Margaret Bassett's picture

Right On! Michael!

Except, let's make it Let's Impeach THEM Now. If you saw the Moyers Journal program (PBS on Fri the 13th at my house) with Bruce Fein and John Nichols, you know how serious those with academic credentials see the issue. I had an awakening, thinking that impeachment was an act of (almost) revenge. The interviewees set Moyers and audience straight. Impeachment is in place for the people to set the ship of state on course when the executive takes on kingly powers. One of the tragedies, said Nichols, of the Nixon standoff was that Nixon never apologized to the citizenship. It took a while, but Clinton finally told us he was sorry for what he put the country through. And that is what should be happening with Bush and Cheney. They should be told (by articles of impeachment) where they erred and it they understand that, things could be settled. I realize that is not the way a conflicted society reacts. But it is the way conflicts are settled satisfactorily.
My view on finding guilt in criminal cases follows what these men outlined for a national reconciliation.

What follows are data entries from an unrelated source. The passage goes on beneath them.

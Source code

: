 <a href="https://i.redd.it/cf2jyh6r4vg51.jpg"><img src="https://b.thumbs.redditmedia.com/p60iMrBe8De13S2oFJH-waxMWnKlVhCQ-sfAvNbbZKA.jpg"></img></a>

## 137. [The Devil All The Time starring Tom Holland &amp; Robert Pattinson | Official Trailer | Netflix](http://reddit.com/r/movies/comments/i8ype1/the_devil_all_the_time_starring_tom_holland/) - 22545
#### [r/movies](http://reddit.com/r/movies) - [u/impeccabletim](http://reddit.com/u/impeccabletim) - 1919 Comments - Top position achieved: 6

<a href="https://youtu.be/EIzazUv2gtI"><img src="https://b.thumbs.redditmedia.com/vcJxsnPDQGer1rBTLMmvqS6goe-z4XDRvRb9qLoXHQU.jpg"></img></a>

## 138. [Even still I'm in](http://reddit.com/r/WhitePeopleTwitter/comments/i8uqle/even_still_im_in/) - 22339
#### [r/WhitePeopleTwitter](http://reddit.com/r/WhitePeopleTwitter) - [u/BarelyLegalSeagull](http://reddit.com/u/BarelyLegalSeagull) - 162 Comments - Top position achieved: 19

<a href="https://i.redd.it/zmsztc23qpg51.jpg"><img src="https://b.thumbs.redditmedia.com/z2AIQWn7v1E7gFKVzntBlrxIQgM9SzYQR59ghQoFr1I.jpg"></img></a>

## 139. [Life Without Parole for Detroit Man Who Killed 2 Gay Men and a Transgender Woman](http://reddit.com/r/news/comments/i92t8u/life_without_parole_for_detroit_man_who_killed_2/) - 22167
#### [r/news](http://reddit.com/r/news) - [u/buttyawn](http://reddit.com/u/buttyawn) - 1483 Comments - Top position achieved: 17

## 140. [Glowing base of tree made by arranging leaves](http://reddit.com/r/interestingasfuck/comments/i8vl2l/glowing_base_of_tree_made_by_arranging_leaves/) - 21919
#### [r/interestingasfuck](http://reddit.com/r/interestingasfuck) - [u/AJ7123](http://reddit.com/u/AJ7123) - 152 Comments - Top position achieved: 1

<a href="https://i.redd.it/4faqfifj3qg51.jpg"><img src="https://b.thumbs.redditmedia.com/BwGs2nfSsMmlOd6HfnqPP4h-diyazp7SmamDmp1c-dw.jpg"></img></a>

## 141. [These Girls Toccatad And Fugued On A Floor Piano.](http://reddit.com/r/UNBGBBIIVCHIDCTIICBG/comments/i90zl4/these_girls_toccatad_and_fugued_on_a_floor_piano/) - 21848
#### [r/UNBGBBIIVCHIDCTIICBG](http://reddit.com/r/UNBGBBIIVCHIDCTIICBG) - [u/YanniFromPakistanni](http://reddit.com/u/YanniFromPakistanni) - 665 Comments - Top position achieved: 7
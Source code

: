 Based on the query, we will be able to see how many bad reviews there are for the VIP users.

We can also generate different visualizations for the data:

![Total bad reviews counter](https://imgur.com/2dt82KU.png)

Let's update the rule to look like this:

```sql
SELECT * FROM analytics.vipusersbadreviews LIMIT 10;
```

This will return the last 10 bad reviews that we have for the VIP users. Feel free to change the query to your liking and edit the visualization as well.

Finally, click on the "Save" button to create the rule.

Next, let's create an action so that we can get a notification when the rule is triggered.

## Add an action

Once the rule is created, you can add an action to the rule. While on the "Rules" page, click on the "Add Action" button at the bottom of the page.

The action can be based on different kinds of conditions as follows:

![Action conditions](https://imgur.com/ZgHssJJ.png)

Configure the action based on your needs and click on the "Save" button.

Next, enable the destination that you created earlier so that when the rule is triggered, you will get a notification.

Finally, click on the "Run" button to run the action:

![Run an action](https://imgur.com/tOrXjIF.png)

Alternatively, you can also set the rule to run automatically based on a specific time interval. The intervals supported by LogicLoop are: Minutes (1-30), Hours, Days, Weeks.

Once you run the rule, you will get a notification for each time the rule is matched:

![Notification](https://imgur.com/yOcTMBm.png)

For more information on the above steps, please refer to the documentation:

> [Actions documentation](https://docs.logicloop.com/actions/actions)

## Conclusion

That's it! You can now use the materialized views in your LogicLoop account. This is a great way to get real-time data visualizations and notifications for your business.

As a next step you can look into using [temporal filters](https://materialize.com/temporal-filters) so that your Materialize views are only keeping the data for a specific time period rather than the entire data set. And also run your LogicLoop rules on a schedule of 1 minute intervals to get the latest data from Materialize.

Just as putting the guilty in jail does not give them tools to become law abiding again, so ostracizing political leaders without setting up a paradigm of proper stewardship does not produce better government. In the last analysis, Fein and Nichols want the impeachment, because the next president will be saddled with bad problems and perhaps poor solutions if the people don't play their role now.
John Dean was counsel to Nixon just as Miers was counsel to Bush. It will be instructive what she will say to Conyers when his deadline expires.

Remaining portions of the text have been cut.